Luke 22:56-62 – A servant girl saw him [Peter] seated there in the firelight. She looked closely at him and said, “This man was with him [Jesus].” But he denied it. “Woman, I don’t know him,” he said. A little later someone else saw him and said, “You also are one of them.” “Man, I am not!” Peter replied. About an hour later another asserted, “Certainly this fellow was with him, for he is a Galilean.
” Peter replied, “Man, I don’t know what you’re talking about!” Just as he was speaking, the rooster crowed. The Lord turned and looked straight at Peter. Then Peter remembered the word the Lord had spoken to him: “Before the rooster crows today, you will disown me three times.” And he went outside and wept bitterly.
Acts 15:36-40 – Some time later Paul said to Barnabas, “Let us go back and visit the brothers in all the towns where we preached the word of the Lord and see how they are doing.” Barnabas wanted to take John Mark with them, but Paul did not think it wise to take him, because he had deserted them in Pamphylia and had not continued with them in the work. They had such a sharp disagreement that they parted company. Barnabas took Mark and sailed for Cyprus, but Paul chose Silas and left, commended by the brothers to the grace of the Lord.
Did you make any New Year’s resolutions at the beginning of this year? Have you broken them yet? Chances are that your diet and exercise resolves went out the window weeks ago. Maybe even your godly resolves, such as a read-through-the-Bible-in-a-year program, have been broken as well, and you’re discouraged because of your lack of discipline. Perhaps, however, you are struggling with a major failure in your life–a failure that is far more serious than a broken New Year’s resolution. Have you failed the Lord in some way that you think is unforgivable? Are you guilt-ridden and demoralized as a result? Do you despair of ever living a life that is pleasing to God? Do you feel that there is no way you will ever be useful in future service for our Lord?
Well, take hope–failure is not final! Even serious failure in the Christian life does not have to be the point of no return. Failure can never be justified or condoned, but it can provide an opportunity for the love and grace of God to be magnified. The Lord knows that we are weak and prone to failure, and He graciously provides restoration for the repentant believer. (See Psalm 103:8-14.) God has a wonderful way of picking up the pieces and making something beautiful of a broken believer’s life. There are many biblical examples where failure in the believer’s life was not the end of effectiveness for God. Think of all that could be written about failure in the lives of Abraham and the other patriarchs, or of Moses, David, Elijah, Jonah and other heroes of the faith! However, because of space, we will concentrate on two believers from the New Testament: Peter and Mark.
One of the most familiar stories in the life of the apostle Peter is his denial of the Lord Jesus. We wonder how Peter could have done such a thing–but would we have been any more faithful in similar circumstances?
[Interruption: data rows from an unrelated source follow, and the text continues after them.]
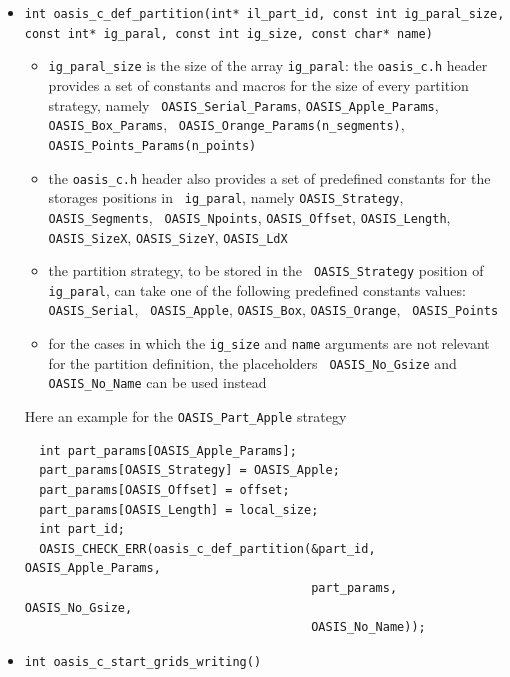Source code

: \begin{itemize}
\vspace{0.2cm}
\item {\tt int oasis\_c\_def\_partition(int* il\_part\_id, const int ig\_paral\_size, const int* ig\_paral, const int ig\_size, const char* name)}
  \begin{itemize}
  \item {\tt ig\_paral\_size} is the size of the array {\tt ig\_paral}: the
    {\tt oasis\_c.h} header provides a set of constants and macros for
    the size of every partition strategy, namely {\tt
      OASIS\_Serial\_Params}, {\tt OASIS\_Apple\_Params}, {\tt
      OASIS\_Box\_Params}, {\tt
      OASIS\_Orange\_Params(n\_segments)}, {\tt
      OASIS\_Points\_Params(n\_points)}
  \item the {\tt oasis\_c.h} header also provides a set of predefined
    constants for the storages positions in {\tt
    ig\_paral}, namely {\tt OASIS\_Strategy}, {\tt OASIS\_Segments}, {\tt
    OASIS\_Npoints}, {\tt OASIS\_Offset}, {\tt OASIS\_Length}, {\tt
    OASIS\_SizeX}, {\tt OASIS\_SizeY}, {\tt OASIS\_LdX}
  \item the partition strategy, to be stored in the {\tt
    OASIS\_Strategy} position of {\tt ig\_paral}, can take one of the
    following predefined constants values: {\tt OASIS\_Serial}, {\tt
      OASIS\_Apple}, {\tt OASIS\_Box}, {\tt OASIS\_Orange}, {\tt
      OASIS\_Points}
  \item for the cases in which the {\tt ig\_size} and {\tt name}
    arguments are
    not relevant for the partition definition, the placeholders {\tt
      OASIS\_No\_Gsize} and {\tt OASIS\_No\_Name} can be used instead
  \end{itemize}
  Here an example for the {\tt OASIS\_Part\_Apple} strategy
\begin{verbatim}
  int part_params[OASIS_Apple_Params];
  part_params[OASIS_Strategy] = OASIS_Apple;
  part_params[OASIS_Offset] = offset;
  part_params[OASIS_Length] = local_size;
  int part_id;
  OASIS_CHECK_ERR(oasis_c_def_partition(&part_id, OASIS_Apple_Params,
                                        part_params, OASIS_No_Gsize,
                                        OASIS_No_Name));
\end{verbatim}

\vspace{0.2cm}
\item {\tt int oasis\_c\_start\_grids\_writing()}


\end{itemize}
On the night of the Last Supper Peter was so confident of his faith that he declared, “Even if all fall away, I will not.” The Lord Jesus replied, “I tell you, Peter, before the rooster crows tonight, you will deny three times that you know me.” And Peter had rashly replied, “Even if I have to die with you, I will never disown you.”
Only a few hours later Jesus’ prediction was fulfilled. Peter declared three times, with curses and oaths (Mark 14:71), that he didn’t even know Jesus! Can you imagine Peter’s guilt and remorse when suddenly the rooster crowed–and the Lord Jesus, now a captive, looked straight at him with that sorrowful look. As Peter went out from the courtyard and wept bitterly, he must have thought his failure was final. After all, he had not only denied being one of the Lord’s friends, he had sworn that he didn’t even know Him! When Jesus was led away to trial and crucifixion, Peter probably thought that any opportunity to express his grief and remorse and ask forgiveness from the Lord was gone forever.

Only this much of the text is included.